Thursday, November 12, 2009

Point/Counterpoint re: St. Luke's in-the-Mountains, La Crescenta

Parishioner Patrick McDonald sent over these two "Letters to the Editor" recently published in the Crescenta Valley Weekly in response to the paper's feature on the return of St. Luke's to the Episcopal Diocese of Los Angeles.


The people, and Fr. Bryan Jones of the St. Luke’s Episcopal Church cannot conceive the damage that has occurred to this unique, wonderful community. The gloom that has passed over the righteous, dedicated followers of the Scriptures is immeasurable. It has been a retracted struggle of obedience to the Christian faith, not adherence to an ecclestical (sic) tradition of a denomination maintaining ownership of the church property.

In Leviticus 18, 20 and Romans 1, one will read of God’s condemnation of the homosexual ‘life style.’ The congregants of the Anglican diocese chose to obey the Holy Bible in 2006. Their holy determination might have been recognized by the other members of the original church. As is so common in many churches, they chose to unwisely follow the misguided leaders of the diocese. Thus, it remains to be seen if the present church at Foothill and Rosemont make the sacrosanct decision to adhere to the clear teaching of the Christian faith.

Kenneth Grissom
La Crescenta


I feel I must respond to Kenneth Grissom’s letter in the October 22nd edition of the Crescenta Valley Weekly (“Chastises Those Who ‘Follow Misguided Leaders’”). He says a gloom has passed over his righteous community. I returned to St. Luke’s of the Mountains Episcopal Church on Sunday, October 18 after a 6 year absence. What I experienced was far from gloomy but rather a joyful and spiritual celebration of God’s all-inclusive love.

Mr. Grissom seems to suggest that anyone who doesn’t believe in strict adherence to the laws set down in Leviticus is not a true Christian and is “following false leaders”. Leviticus does in fact condemn homosexuality as it does unruly children who curse or disobey their parents and people who cheat on their spouses. Leviticus goes on the demand that all of these people be put to death. Oh yes, and Leviticus also says it’s alright to own slaves as long as they’re not from your own country.

Mr. Grissom has a right to believe anything he chooses but I would suggest that too much time spent on the condemnations of Leviticus and too little celebrating the teachings of Jesus (who never mentioned homosexuality) would make anyone gloomy.

Patrick McDonald
La Crescenta


Mitchell said...

why don't you guys just let the churchs who hold a majority view on leaving the TEC have their own property?? I mean really these people have probably been worshiping in the same place for many years. It's practically theirs anyway?

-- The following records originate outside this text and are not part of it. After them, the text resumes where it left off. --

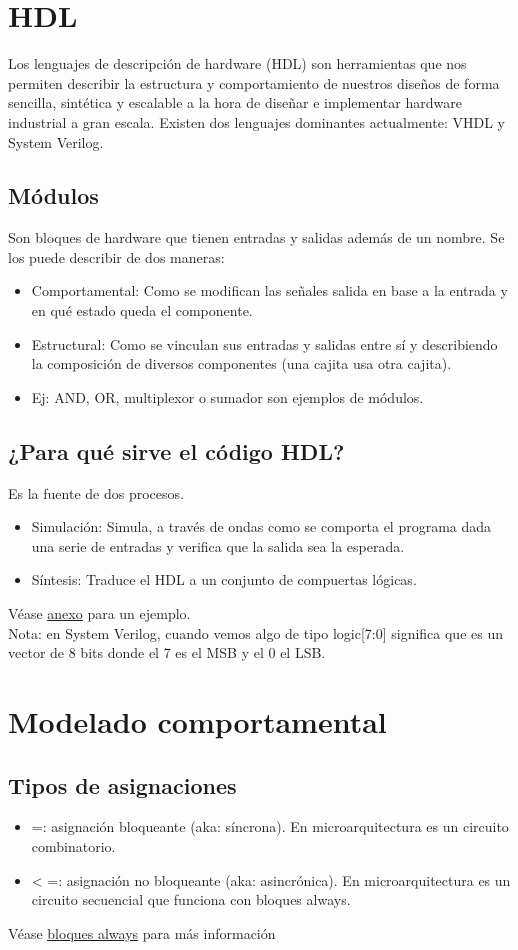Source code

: \documentclass[10pt,a4paper]{article}
\begin{document}
\section*{HDL}
Los lenguajes de descripción de hardware (HDL) son herramientas que nos permiten describir la estructura y comportamiento de nuestros diseños de forma sencilla, sintética y escalable a la hora de diseñar e implementar hardware industrial a gran escala.
Existen dos lenguajes dominantes actualmente: VHDL y System Verilog. 
\subsection*{Módulos}
Son bloques de hardware que tienen entradas y salidas además de un nombre. Se los puede describir de dos maneras:
\begin{itemize}
    \item Comportamental: Como se modifican las señales salida en base a la entrada y en qué estado queda el componente.
    \item Estructural: Como se vinculan sus entradas y salidas entre sí y describiendo la composición de diversos componentes (una cajita usa otra cajita).
    \item Ej: AND, OR, multiplexor o sumador son ejemplos de módulos.
\end{itemize}
\subsection*{¿Para qué sirve el código HDL?}
Es la fuente de dos procesos.
\begin{itemize}
    \item Simulación: Simula, a través de ondas como se comporta el programa dada una serie de entradas y verifica que la salida sea la esperada.
    \item Síntesis: Traduce el HDL a un conjunto de compuertas lógicas.
\end{itemize}
Véase \hyperref[subsec:SVL_S_S]{\underline{anexo}} para un ejemplo. \\ 
Nota: en System Verilog, cuando vemos algo de tipo logic[7:0] significa que es un vector de 8 bits donde el 7 es el MSB y el 0 el LSB.
\section*{Modelado comportamental}
\subsection*{Tipos de asignaciones}
\begin{itemize}
    \item =: asignación bloqueante (aka: síncrona). En microarquitectura es un circuito combinatorio. 
    \item < =: asignación no bloqueante (aka: asincrónica). En microarquitectura es un circuito secuencial que funciona con bloques always. 
\end{itemize}
Véase \hyperref[subsec:bloques_always]{\underline{bloques always}} para más información
\end{document}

It's a longer, more complicated answer than I've got energy for on a day off, but the long story short is tha in our polity ... the way we've historically governed our particular kind of church ... congregations exist by virtue of their being part of a diocese -- not in isolation. (We are an "episcopal church" not a "congregational church.")

Individuals are free to make other choices about where and how to worship ... they are not free to take with them the resources or property that have been endowed and established down through generations for the work and witness of the Episcopal Church.

The property belongs TO the diocese ... the current "tenants" hold it in trust from past generations and for future generations of Episcopalians. Other churches work other ways. That's how we do it.

rob said...

While we appreciate members of the community coming to our defense, the loss of our property has not left us in gloom. It was hurtful, but the joy of the Lord has been our strength and healer. In fact, our final service in our former property was astonishingly joyful. The Lord truly blessed us. I hope Kenneth Grissom will come worship with us and see that we are indeed well and thriving in our new location.

Patrick McDonald's experience of worship with another community in the same property after our departure, while we hope it was joyful and pleasing to God, is really a separate matter to the hundreds of us that were evicted from our church home. God does love us all, so we wish them well and hold nothing against them. In fact, I said this to Bryan Jones this morning when I stopped in to see him.

Peace to all,
Rob Holman+
St. Luke’s Anglican Church
La Crescenta, CA


rob ... very nice. other than the minor point that St. Luke's is and continues to be the "church home" of the Episcopalians who are continuing to worship there, it is exactly the kind of gracious, healing response that will keep us all moving forward together into God's future.